In any given location, a devastating earthquake may happen every 50 years, or 100 years, or 200 years, etc. Given that timescale, can societies’ collective memories be mustered and transformed into the political will necessary to prevent the next rupture from being a disaster? Particularly if the society in question faces immediate concerns of poverty, political corruption, war, famine, or overpopulation? When faced with such immediate concerns, the chance of a large earthquake happening soon–though scientists know it will happen eventually–may not even register to policy makers.
“Time is an important parameter in natural disaster management, especially when it concerns extreme events. An extreme event, in general, cannot be predicted in full details. So far, geophysics can put confidence limits of uncertainty, although limits are very wide, on the time, place and magnitude of an anticipated extreme event (e.g., earthquake, tsunami, flood, and cyclone), which give insufficient information for disaster management. Nevertheless hazard preparedness is vital for society. The less often natural events occur (and the large extreme events are rare by definition), the more often the disaster managers postpone the preparedness for the events.”

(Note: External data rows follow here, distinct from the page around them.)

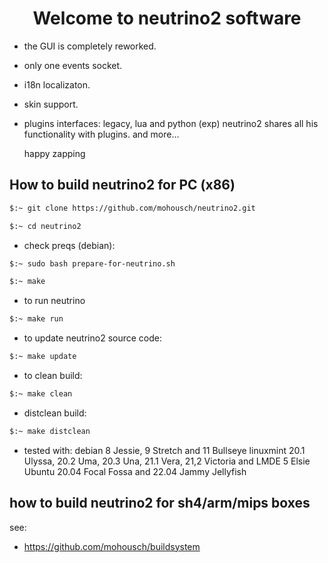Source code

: 
<h1 align="center">
  Welcome to neutrino2 software
</h1>

- the GUI is completely reworked.
- only one events socket.
- i18n localizaton.
- skin support.
- plugins interfaces: legacy, lua and python (exp) neutrino2 shares all his functionality with plugins.
  and more...
  
  happy zapping

## How to build neutrino2 for PC (x86) ##

```bash
$:~ git clone https://github.com/mohousch/neutrino2.git
```
```bash
$:~ cd neutrino2
```

* check preqs (debian):
```bash
$:~ sudo bash prepare-for-neutrino.sh
```

```bash
$:~ make
```

* to run neutrino
```bash
$:~ make run
```

* to update neutrino2 source code:
```bash
$:~ make update
```

* to clean build:
```bash
$:~ make clean
```

* distclean build:
```bash
$:~ make distclean
```

* tested with:
 debian 8 Jessie, 9 Stretch and 11 Bullseye
 linuxmint 20.1 Ulyssa, 20.2 Uma, 20.3 Una, 21.1 Vera, 21,2 Victoria and LMDE 5 Elsie
 Ubuntu 20.04 Focal Fossa and 22.04 Jammy Jellyfish

## how to build neutrino2 for sh4/arm/mips boxes ##
see:
* https://github.com/mohousch/buildsystem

So what can be done? We live an world dominated by news cycles that get shorter and shorter, where if something is not on a society’s immediate radar, a society may not address it. How can we as scientists emphasize that the geological timescale does in fact intersect with human timescales? And how can we emphasize this before tragedies occur?

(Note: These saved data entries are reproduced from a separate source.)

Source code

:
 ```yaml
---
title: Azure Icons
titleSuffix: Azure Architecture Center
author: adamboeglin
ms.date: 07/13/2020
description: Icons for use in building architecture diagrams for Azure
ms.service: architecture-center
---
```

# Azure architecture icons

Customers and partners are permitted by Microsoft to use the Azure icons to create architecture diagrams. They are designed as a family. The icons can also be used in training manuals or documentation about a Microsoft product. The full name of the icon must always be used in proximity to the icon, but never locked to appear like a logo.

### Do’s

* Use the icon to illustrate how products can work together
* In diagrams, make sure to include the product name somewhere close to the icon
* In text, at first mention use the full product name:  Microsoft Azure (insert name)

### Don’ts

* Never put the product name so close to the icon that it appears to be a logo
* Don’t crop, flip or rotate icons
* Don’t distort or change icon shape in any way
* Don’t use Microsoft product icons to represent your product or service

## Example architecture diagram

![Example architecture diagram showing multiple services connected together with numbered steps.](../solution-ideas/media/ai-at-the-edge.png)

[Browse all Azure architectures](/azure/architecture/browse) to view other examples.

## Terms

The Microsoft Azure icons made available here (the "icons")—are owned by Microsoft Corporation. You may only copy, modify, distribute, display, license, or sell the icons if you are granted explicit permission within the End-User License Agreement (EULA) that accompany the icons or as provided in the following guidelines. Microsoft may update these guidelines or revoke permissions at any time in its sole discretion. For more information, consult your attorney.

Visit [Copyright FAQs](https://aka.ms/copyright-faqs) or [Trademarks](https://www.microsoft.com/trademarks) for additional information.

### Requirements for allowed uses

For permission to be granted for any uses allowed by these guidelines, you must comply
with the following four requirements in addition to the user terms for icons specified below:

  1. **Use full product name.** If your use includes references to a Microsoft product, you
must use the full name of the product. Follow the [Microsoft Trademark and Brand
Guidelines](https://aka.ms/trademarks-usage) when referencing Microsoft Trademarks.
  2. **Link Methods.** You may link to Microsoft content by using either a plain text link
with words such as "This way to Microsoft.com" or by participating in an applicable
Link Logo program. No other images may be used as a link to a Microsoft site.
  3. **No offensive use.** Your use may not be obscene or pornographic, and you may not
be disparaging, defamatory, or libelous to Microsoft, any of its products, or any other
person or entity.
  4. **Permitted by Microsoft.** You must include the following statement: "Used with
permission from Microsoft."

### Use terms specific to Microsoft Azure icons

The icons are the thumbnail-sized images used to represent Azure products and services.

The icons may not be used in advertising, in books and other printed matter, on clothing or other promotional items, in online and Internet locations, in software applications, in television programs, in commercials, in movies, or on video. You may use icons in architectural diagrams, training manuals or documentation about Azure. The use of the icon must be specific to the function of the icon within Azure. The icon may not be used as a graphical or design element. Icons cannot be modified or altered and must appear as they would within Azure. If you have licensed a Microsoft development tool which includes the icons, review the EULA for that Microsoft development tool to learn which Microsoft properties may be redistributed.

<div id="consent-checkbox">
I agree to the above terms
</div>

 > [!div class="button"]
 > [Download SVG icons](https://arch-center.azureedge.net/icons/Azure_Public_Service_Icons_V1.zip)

–Mohi Kumar, AGU Science Writer
After the 2004 Indian Ocean earthquake and resulting tsunami, policy makers debated about whether it was too costly to invest in tsunami warning systems on a global scale. The disconnect between human and geo timescales fuels such debates.
Today, Hawaii had 12-15 hours warning of the tsunami generated by the earthquake off Chile.
map from worldtimezone.com
Because of that, the live coverage we’re watching today on the internet shows people safely perched on high ground and calmly observing fluctuations of the ocean below.
All day today, humans who tuned into the internet or TV news participated in one big, mediated convergence of the geologic timescale with the human timescale. Media allowed humans in NYC to sense massive geo events taking place half a planet away. Media made it possible for people in Hawaii to safely receive a signal wave carrying the message that an ancient geo force had been unleashed near Chile. And satellite images made it possible for humans to realize that a Pleistocene glacier had broken into the Anthropocene in a big way.
Today’s events were not anomalous. From the perspective of the geologic timescale, they happen all the time. They are the events that make geologic time itself. From the perspective of the human timescale, they often come as a surprise–but it’s an increasingly sorry and dangerous failure of imagination if they come unexpected.
Joan Didion, who lived and wrote on LA’s San Andreas fault, once remarked that for her, finding meaning in the “vast indifference of geology” was not inconsistent with finding meaning as a wife and mother … and that geologic time and human time existed for her “on parallel tracks that occasionally converged, notably during earthquakes.” (The Year of Magical Thinking)
What might we design and think, and how might our media reporting change, if we actually found a way to live in relation to these two timescales simultaneously?